Stored data:
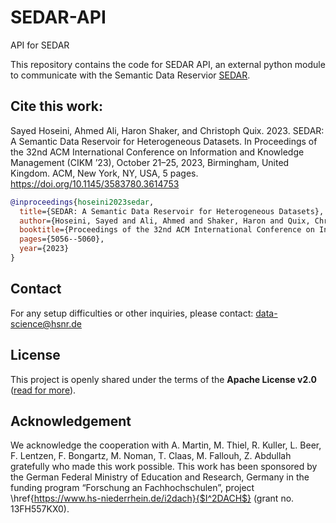 # SEDAR-API
API for SEDAR

This repository contains the code for SEDAR API, an external python module to communicate with the Semantic Data Reservior [SEDAR](https://github.com/hsnr-data-science/SEDAR/).


## Cite this work:
Sayed Hoseini, Ahmed Ali, Haron Shaker, and Christoph Quix. 2023. SEDAR: A Semantic Data Reservoir for Heterogeneous Datasets. In Proceedings of the 32nd ACM International Conference on Information and Knowledge Management (CIKM ’23), October 21–25, 2023, Birmingham, United Kingdom. ACM, New York, NY, USA, 5 pages. https://doi.org/10.1145/3583780.3614753

```bib
@inproceedings{hoseini2023sedar,
  title={SEDAR: A Semantic Data Reservoir for Heterogeneous Datasets},
  author={Hoseini, Sayed and Ali, Ahmed and Shaker, Haron and Quix, Christoph},
  booktitle={Proceedings of the 32nd ACM International Conference on Information and Knowledge Management},
  pages={5056--5060},
  year={2023}
}
```
## Contact
For any setup difficulties or other inquiries, please contact: data-science@hsnr.de 

License
-------

This project is openly shared under the terms of the __Apache License
v2.0__ ([read for more](./LICENSE)).

## Acknowledgement

We acknowledge the cooperation with A. Martin, M. Thiel, R. Kuller, L. Beer, F. Lentzen, F. Bongartz, M. Noman, T. Claas, M. Fallouh, Z. Abdullah gratefully who made this work possible. 
This work has been sponsored by the German Federal Ministry of Education and Research, Germany in the funding program “Forschung an Fachhochschulen”, project \href{https://www.hs-niederrhein.de/i2dach}{$I^2DACH$} (grant no. 13FH557KX0).
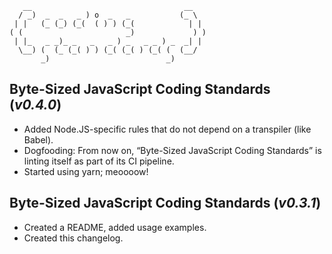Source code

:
 ```
   __                                  __
  / _)  _  _   _ ) o  _   _           (_ \
 | |   (_ (_) (_(  ( ) ) (_(            | |
( (                       _)             ) )
 | |_   _ _)_ _   _   _ ) _   _ _ ) _  _| |
  \__) (  (_ (_( ) ) (_( (_( ) (_( (  (__/
       _)                          _)
```

## **Byte-Sized JavaScript Coding Standards** (*v0.4.0*)

* Added Node.JS-specific rules that do not depend on a transpiler (like Babel).
* Dogfooding: From now on, “Byte-Sized JavaScript Coding Standards” is linting itself as part of its CI pipeline.
* Started using yarn; meoooow!

## **Byte-Sized JavaScript Coding Standards** (*v0.3.1*)

* Created a README, added usage examples.
* Created this changelog.
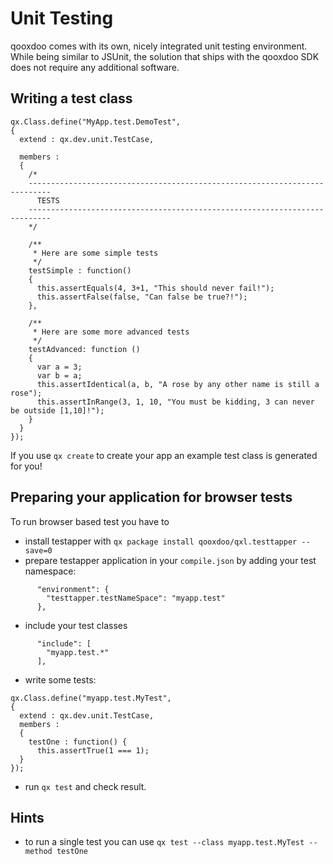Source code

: # Unit Testing

qooxdoo comes with its own, nicely integrated unit testing environment.
While being similar to JSUnit, the solution that ships with the qooxdoo SDK does not require any
additional software.

## Writing a test class

```
qx.Class.define("MyApp.test.DemoTest",
{
  extend : qx.dev.unit.TestCase,

  members :
  {
    /*
    ---------------------------------------------------------------------------
      TESTS
    ---------------------------------------------------------------------------
    */
  
    /**
     * Here are some simple tests
     */
    testSimple : function()
    {
      this.assertEquals(4, 3+1, "This should never fail!");
      this.assertFalse(false, "Can false be true?!");
    },

    /**
     * Here are some more advanced tests
     */
    testAdvanced: function () 
    {
      var a = 3;
      var b = a;
      this.assertIdentical(a, b, "A rose by any other name is still a rose");
      this.assertInRange(3, 1, 10, "You must be kidding, 3 can never be outside [1,10]!");
    }
  }
});
```

If you use `qx create` to create your app an example test class is generated for you!

## Preparing your application for browser tests
To run browser based test you have to

  - install testapper with `qx package install qooxdoo/qxl.testtapper --save=0`
  - prepare testapper application in your `compile.json` by adding your test namespace:
  
```
      "environment": {
        "testtapper.testNameSpace": "myapp.test"
      },
```	  

   - include your test classes

```	  
      "include": [
        "myapp.test.*"
      ],
```	  

   - write some tests:
```
qx.Class.define("myapp.test.MyTest",
{
  extend : qx.dev.unit.TestCase,
  members :
  {
    testOne : function() {
      this.assertTrue(1 === 1);
  }
});
```
   
   - run `qx test` and check result.

## Hints   

   - to run a single test you can use `qx test --class myapp.test.MyTest --method testOne`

-- What this task involves --
When a line in the records above contains the word "Quix", copy it.

-- Task response --
Sayed Hoseini, Ahmed Ali, Haron Shaker, and Christoph Quix. 2023. SEDAR: A Semantic Data Reservoir for Heterogeneous Datasets. In Proceedings of the 32nd ACM International Conference on Information and Knowledge Management (CIKM ’23), October 21–25, 2023, Birmingham, United Kingdom. ACM, New York, NY, USA, 5 pages. https://doi.org/10.1145/3583780.3614753
  author={Hoseini, Sayed and Ali, Ahmed and Shaker, Haron and Quix, Christoph},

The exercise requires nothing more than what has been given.